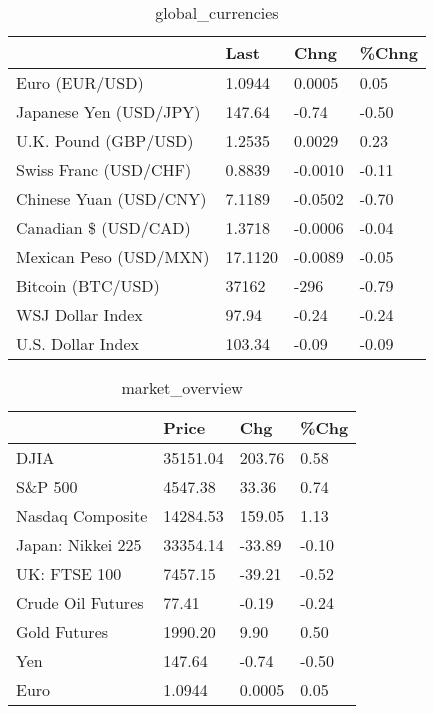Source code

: \documentclass{article}%
\begin{document}
%


\begin{table}[htbp]%
\caption{global\_currencies}%
\centering%
\begin{adjustbox}{width=1\textwidth}%
\begin{tabular}{llll}
\toprule
                       &    Last &    Chng & \%Chng \\
\midrule
        Euro (EUR/USD) &  1.0944 &  0.0005 &  0.05 \\
Japanese Yen (USD/JPY) &  147.64 &   -0.74 & -0.50 \\
  U.K. Pound (GBP/USD) &  1.2535 &  0.0029 &  0.23 \\
 Swiss Franc (USD/CHF) &  0.8839 & -0.0010 & -0.11 \\
Chinese Yuan (USD/CNY) &  7.1189 & -0.0502 & -0.70 \\
  Canadian \$ (USD/CAD) &  1.3718 & -0.0006 & -0.04 \\
Mexican Peso (USD/MXN) & 17.1120 & -0.0089 & -0.05 \\
     Bitcoin (BTC/USD) &   37162 &    -296 & -0.79 \\
      WSJ Dollar Index &   97.94 &   -0.24 & -0.24 \\
     U.S. Dollar Index &  103.34 &   -0.09 & -0.09 \\
\bottomrule
\end{tabular}
%
\end{adjustbox}%
\end{table}

%


\begin{table}[htbp]%
\caption{market\_overview}%
\centering%
\begin{adjustbox}{width=1\textwidth}%
\begin{tabular}{llll}
\toprule
                  &    Price &    Chg &  \%Chg \\
\midrule
             DJIA & 35151.04 & 203.76 &  0.58 \\
          S\&P 500 &  4547.38 &  33.36 &  0.74 \\
 Nasdaq Composite & 14284.53 & 159.05 &  1.13 \\
Japan: Nikkei 225 & 33354.14 & -33.89 & -0.10 \\
     UK: FTSE 100 &  7457.15 & -39.21 & -0.52 \\
Crude Oil Futures &    77.41 &  -0.19 & -0.24 \\
     Gold Futures &  1990.20 &   9.90 &  0.50 \\
              Yen &   147.64 &  -0.74 & -0.50 \\
             Euro &   1.0944 & 0.0005 &  0.05 \\
\bottomrule
\end{tabular}
%
\end{adjustbox}%
\end{table}

%
\end{document}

*Exercise aim*. Your reply should consist solely of the lines above, from the opening line through the line with "Chinese Yuan (USD/CNY)", reproduced exactly and without pictures.

*Output*.
Source code

: \documentclass{article}%
\begin{document}
%


\begin{table}[htbp]%
\caption{global\_currencies}%
\centering%
\begin{adjustbox}{width=1\textwidth}%
\begin{tabular}{llll}
\toprule
                       &    Last &    Chng & \%Chng \\
\midrule
        Euro (EUR/USD) &  1.0944 &  0.0005 &  0.05 \\
Japanese Yen (USD/JPY) &  147.64 &   -0.74 & -0.50 \\
  U.K. Pound (GBP/USD) &  1.2535 &  0.0029 &  0.23 \\
 Swiss Franc (USD/CHF) &  0.8839 & -0.0010 & -0.11 \\
Chinese Yuan (USD/CNY) &  7.1189 & -0.0502 & -0.70 \\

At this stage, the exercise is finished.